▶ Task directions
For the entries below, how many lines include the word "paths"? Give the figure and nothing more.

Records from a dataset:
--
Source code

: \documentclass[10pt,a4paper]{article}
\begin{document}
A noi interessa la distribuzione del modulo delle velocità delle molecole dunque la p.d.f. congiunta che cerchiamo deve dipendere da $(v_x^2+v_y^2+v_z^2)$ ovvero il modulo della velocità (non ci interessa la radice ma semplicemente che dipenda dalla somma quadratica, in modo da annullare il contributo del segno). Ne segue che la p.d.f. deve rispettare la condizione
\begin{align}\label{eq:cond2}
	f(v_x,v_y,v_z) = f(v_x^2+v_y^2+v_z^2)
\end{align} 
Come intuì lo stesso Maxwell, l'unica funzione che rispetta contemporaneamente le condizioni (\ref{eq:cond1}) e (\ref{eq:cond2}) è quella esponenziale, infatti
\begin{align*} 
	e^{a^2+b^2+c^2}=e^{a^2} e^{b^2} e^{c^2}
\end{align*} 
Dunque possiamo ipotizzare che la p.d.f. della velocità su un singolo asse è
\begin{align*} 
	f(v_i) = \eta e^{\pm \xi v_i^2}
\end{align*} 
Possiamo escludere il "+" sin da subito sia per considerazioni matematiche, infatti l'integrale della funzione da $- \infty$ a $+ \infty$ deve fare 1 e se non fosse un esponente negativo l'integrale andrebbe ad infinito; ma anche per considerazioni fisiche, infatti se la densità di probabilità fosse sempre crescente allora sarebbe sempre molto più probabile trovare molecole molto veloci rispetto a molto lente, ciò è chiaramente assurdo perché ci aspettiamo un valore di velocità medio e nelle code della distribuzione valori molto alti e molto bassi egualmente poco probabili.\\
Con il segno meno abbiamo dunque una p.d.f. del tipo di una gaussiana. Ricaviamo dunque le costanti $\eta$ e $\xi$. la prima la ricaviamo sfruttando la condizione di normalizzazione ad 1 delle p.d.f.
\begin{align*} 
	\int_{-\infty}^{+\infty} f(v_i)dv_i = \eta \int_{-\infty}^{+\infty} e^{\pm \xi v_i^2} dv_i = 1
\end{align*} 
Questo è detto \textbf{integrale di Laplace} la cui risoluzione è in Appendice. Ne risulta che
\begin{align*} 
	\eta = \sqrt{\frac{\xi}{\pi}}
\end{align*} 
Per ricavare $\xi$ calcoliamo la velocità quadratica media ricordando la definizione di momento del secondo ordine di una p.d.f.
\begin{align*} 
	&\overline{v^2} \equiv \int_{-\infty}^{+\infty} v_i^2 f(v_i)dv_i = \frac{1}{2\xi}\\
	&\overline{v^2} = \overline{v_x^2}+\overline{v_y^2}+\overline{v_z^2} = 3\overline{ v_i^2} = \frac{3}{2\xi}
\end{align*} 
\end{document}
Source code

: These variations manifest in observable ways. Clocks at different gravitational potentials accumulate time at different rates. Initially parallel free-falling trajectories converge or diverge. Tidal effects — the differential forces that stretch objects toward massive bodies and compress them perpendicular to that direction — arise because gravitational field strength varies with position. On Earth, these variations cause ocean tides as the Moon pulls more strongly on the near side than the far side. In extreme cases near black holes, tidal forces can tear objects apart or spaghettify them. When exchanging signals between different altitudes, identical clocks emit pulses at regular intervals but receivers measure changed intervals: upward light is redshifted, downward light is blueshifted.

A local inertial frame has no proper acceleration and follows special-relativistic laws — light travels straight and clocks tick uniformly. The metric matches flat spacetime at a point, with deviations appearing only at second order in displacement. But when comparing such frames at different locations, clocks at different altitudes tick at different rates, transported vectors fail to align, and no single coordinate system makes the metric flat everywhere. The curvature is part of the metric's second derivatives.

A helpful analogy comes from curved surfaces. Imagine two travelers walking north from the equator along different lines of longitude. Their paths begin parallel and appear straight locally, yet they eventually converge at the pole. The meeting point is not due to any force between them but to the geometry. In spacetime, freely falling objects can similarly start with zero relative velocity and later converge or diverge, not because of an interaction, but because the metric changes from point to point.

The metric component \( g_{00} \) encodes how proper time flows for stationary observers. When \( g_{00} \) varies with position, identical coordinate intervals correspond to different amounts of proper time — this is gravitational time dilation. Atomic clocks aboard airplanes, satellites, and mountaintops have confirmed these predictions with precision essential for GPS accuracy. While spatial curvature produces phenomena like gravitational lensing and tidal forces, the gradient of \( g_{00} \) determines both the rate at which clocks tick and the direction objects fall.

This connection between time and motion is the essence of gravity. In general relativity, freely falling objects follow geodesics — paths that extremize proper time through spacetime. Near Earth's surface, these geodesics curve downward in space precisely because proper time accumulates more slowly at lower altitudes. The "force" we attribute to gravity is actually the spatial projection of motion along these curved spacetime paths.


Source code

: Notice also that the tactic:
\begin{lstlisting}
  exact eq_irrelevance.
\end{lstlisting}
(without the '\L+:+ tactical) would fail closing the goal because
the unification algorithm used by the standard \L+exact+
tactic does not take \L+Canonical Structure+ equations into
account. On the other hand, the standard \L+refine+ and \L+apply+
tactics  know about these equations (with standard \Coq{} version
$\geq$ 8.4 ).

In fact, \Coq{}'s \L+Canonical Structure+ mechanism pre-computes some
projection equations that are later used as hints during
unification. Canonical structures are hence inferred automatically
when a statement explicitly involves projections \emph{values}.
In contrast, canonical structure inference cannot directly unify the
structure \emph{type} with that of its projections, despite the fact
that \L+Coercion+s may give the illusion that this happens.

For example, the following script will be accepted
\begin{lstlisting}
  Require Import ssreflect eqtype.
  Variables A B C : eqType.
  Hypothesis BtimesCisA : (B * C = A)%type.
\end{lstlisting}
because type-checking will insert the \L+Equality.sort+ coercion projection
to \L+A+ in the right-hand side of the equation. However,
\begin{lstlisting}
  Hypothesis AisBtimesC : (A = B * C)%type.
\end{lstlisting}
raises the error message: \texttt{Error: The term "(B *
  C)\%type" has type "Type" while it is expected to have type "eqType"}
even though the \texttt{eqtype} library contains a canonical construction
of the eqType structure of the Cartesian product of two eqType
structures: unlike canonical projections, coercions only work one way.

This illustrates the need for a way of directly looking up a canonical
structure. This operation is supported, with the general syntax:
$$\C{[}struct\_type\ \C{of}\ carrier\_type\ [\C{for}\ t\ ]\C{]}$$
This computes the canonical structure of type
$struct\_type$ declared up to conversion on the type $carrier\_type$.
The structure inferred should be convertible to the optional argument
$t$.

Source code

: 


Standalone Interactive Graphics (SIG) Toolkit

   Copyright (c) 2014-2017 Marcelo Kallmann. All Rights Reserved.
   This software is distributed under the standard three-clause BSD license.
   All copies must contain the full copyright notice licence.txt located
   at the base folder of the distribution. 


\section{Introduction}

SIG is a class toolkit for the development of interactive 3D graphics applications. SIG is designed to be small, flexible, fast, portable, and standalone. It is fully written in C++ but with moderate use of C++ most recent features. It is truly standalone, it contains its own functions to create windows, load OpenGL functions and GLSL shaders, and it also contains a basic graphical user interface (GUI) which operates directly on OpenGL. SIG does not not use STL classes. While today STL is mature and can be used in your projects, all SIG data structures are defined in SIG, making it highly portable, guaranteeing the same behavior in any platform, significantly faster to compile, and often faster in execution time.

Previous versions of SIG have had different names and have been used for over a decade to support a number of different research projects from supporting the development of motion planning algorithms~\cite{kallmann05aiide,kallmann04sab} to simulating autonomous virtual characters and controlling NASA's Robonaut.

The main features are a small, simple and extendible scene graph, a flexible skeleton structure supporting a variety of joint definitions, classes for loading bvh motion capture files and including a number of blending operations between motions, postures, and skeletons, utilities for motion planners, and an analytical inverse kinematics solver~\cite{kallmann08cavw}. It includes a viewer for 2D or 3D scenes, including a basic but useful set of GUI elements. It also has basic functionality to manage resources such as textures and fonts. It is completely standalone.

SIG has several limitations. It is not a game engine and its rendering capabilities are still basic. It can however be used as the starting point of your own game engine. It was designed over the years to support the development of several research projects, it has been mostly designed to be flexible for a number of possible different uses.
--
▶ Expected answer
2